It’s so wonderful to once again be able to share another weaver’s exploration of the lessons learned in Colour and Design. Gail Maier has taken that knowledge and layered structures from Twills on Four to create her own unique cloth. It makes my heart sing 🙂

Check out Gail on Instagram @nesthandwovens to see more of her amazing work.

Jane


My name is Gail Maier, and I live in Victoria, British Columbia. The weaving “bug” bit me about 7 years ago – when I was lying on a woven beach towel and noticed that it was completely different on one side vs. the other. My curiosity was triggered, and I had to learn how to do that – my passion for weaving was launched!

I have been a member of the Online Guild from the start, and I have also been fortunate to take several workshops on Salt Spring Island with Jane in the past. But that didn’t include twills on four, and I was super excited when this season began.

Both threading gamps were my inspiration for this project. I wanted to show pattern possibilities by using multiple threadings in one project, without it getting too busy. So, I went back to my all-time favourite lessons from the Online Guild, Colour and Design, Jane’s first lessons. I wanted to use a strong graphic to organize the different twills and chose a three-stripe design with wide-ish borders and edges. My studio shelves have been recently restocked with luscious Venne organic cotton, and I wanted to use some of my new stash. The warm warp colours I choose were havanna, brick red and brass, set off by frames of curry which resulted in some good colour play.

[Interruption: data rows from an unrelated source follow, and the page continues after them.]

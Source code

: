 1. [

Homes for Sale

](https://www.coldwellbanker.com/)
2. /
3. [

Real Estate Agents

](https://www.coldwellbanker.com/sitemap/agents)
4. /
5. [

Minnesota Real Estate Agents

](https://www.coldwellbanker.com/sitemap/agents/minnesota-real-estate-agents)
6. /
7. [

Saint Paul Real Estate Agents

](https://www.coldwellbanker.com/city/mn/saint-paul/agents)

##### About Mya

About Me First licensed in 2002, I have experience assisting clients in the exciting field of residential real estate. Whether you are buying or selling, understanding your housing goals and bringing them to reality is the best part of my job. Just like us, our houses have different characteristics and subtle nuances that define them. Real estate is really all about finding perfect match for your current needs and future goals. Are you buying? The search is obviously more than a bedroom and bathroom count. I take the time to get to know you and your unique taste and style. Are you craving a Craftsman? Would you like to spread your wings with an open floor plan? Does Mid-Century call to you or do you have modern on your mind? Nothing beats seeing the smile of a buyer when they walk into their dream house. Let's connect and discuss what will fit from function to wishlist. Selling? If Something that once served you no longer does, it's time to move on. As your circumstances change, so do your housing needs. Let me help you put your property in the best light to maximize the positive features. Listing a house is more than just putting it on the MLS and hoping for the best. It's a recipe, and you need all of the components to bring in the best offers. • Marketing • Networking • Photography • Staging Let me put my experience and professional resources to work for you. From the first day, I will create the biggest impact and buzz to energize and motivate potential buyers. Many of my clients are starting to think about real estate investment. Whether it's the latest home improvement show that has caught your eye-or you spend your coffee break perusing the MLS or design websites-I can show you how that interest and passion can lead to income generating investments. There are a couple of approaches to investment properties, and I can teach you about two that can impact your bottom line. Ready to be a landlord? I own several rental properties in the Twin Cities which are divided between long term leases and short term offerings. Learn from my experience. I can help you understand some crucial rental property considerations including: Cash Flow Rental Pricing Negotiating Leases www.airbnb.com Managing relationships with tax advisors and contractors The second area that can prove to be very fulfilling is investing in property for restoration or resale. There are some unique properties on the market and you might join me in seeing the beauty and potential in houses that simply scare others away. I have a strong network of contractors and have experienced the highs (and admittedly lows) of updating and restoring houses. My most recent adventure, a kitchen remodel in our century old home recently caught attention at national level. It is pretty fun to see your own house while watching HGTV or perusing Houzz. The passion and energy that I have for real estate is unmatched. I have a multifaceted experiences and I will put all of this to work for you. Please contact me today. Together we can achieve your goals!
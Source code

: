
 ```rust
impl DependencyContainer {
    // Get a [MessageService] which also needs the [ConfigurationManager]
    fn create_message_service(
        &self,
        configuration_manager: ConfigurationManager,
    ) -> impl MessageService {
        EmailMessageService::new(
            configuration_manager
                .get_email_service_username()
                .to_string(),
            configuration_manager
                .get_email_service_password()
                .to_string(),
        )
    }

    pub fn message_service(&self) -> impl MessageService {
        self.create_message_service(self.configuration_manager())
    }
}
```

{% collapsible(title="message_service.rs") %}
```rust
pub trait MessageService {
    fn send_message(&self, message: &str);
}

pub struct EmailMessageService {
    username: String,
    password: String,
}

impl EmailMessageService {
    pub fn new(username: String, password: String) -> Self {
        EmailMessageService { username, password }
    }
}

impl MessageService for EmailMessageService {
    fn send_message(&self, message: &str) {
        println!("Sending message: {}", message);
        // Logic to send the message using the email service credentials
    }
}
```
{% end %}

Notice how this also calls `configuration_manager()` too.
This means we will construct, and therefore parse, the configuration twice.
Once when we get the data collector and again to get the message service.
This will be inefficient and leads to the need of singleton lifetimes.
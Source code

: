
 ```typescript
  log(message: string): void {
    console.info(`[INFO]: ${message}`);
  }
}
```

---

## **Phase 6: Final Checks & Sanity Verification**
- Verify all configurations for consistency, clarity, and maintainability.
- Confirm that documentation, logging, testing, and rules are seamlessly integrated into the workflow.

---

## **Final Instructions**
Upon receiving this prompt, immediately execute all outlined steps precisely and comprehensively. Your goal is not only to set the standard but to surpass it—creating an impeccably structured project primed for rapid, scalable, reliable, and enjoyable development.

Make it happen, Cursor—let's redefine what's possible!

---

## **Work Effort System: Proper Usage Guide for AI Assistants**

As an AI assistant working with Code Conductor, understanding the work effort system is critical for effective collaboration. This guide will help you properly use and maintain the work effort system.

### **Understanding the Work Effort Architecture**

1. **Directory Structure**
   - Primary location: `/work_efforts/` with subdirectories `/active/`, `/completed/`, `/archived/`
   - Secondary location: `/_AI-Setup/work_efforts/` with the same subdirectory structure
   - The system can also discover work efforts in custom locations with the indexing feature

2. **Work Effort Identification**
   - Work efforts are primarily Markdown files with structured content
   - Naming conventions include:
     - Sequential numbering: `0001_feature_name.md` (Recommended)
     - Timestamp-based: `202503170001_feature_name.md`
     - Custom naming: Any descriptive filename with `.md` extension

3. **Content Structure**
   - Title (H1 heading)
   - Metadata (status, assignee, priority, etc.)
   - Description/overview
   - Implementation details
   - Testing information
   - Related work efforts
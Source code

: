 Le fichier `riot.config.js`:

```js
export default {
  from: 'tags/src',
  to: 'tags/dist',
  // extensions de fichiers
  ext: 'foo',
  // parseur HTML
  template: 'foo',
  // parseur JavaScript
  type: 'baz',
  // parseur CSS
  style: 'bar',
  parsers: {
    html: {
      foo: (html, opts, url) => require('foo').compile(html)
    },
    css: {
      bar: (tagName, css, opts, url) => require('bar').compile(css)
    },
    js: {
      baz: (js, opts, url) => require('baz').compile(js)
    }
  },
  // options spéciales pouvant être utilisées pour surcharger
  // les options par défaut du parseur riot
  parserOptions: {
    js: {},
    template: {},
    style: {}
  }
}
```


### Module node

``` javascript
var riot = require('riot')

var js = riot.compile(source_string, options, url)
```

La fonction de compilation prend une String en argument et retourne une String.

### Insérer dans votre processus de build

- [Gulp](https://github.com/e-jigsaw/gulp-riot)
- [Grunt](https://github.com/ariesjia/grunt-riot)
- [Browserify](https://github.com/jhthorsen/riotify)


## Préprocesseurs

I knew I wanted to fill each big stripe with a different twill, and I also thought it would look cool if the curry-coloured edges and borders could be a different twill too. So, after studying the gamps I chose 3 different point twill threadings and a straight draw threading for the borders. This allowed me to make the intersections where the twills meet have clean, sharp lines.

Twill sett used was 20 epi; I find that I can beat this sett at 20 picks per inch consistently and the resulting cloth is still sturdy enough but also has some nice drape.

The point twills are my favourites, and I selected these – #4 and 5 from the small threading gamp, and M’s and W’s from the large threading gamp. So I then figured out threading repeats by section and drafted so that the big stripes were as equal as possible in size. The warp was 450 inches long, 474 ends, enough for a dozen towels that are 33 inches on the loom and 23 ¾ inches thru the reed. 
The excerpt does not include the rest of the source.